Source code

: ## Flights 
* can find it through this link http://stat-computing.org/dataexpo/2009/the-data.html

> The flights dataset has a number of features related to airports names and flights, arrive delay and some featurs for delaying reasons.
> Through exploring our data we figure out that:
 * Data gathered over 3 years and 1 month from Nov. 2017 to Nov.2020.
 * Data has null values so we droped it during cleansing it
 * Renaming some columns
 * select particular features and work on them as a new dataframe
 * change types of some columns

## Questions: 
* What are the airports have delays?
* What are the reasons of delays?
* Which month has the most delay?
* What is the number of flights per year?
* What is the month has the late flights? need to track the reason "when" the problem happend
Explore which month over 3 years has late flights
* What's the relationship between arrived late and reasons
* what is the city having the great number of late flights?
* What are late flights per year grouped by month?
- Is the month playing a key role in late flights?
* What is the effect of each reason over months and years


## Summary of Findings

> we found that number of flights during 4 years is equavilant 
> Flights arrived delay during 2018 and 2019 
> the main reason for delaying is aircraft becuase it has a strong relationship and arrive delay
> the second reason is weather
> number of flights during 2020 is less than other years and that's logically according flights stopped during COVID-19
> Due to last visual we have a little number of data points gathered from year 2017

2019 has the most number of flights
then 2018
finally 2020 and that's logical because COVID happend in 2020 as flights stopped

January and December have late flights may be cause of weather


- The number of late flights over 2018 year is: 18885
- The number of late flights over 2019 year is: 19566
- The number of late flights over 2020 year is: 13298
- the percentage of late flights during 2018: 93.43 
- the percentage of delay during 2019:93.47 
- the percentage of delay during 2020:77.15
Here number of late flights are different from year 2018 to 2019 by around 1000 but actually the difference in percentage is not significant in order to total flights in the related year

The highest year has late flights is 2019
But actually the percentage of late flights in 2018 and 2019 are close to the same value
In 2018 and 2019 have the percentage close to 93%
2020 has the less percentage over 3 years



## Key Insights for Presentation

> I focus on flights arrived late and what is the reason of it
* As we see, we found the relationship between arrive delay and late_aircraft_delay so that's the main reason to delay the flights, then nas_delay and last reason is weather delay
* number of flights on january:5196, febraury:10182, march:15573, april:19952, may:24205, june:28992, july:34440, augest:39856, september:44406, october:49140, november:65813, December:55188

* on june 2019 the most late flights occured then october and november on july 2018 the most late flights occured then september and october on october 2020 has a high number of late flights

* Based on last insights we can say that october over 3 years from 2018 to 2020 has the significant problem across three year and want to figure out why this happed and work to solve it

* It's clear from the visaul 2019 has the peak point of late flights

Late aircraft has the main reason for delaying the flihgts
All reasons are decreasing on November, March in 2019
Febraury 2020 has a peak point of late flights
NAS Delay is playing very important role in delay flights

#####

AIM OF THE TASK
You are asked to count the lines of the records above in which the word "less" occurs, and to give only that number.

RESPONSE AREA
2